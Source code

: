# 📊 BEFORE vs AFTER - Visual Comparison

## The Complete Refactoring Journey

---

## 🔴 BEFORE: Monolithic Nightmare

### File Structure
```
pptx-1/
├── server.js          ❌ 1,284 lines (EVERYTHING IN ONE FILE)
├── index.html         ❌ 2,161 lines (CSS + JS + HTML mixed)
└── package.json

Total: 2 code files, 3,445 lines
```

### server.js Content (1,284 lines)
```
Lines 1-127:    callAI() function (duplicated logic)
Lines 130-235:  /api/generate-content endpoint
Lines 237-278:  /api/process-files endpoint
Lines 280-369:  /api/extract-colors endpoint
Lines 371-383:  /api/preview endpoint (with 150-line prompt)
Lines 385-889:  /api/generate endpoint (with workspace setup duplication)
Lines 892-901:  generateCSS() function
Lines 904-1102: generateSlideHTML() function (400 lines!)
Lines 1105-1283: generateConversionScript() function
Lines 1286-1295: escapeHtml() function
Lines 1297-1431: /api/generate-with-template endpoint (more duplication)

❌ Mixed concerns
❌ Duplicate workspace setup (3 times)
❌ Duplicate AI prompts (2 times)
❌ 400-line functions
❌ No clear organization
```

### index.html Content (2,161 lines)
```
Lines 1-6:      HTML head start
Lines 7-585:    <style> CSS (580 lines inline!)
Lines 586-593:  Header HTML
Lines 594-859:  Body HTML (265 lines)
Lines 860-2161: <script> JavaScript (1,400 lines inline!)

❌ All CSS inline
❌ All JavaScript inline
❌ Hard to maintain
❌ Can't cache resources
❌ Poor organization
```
——————
Exercise instructions
Only lines with the word "times" are wanted, so copy each one from the records.

Answer to the problem
❌ Duplicate workspace setup (3 times)
❌ Duplicate AI prompts (2 times)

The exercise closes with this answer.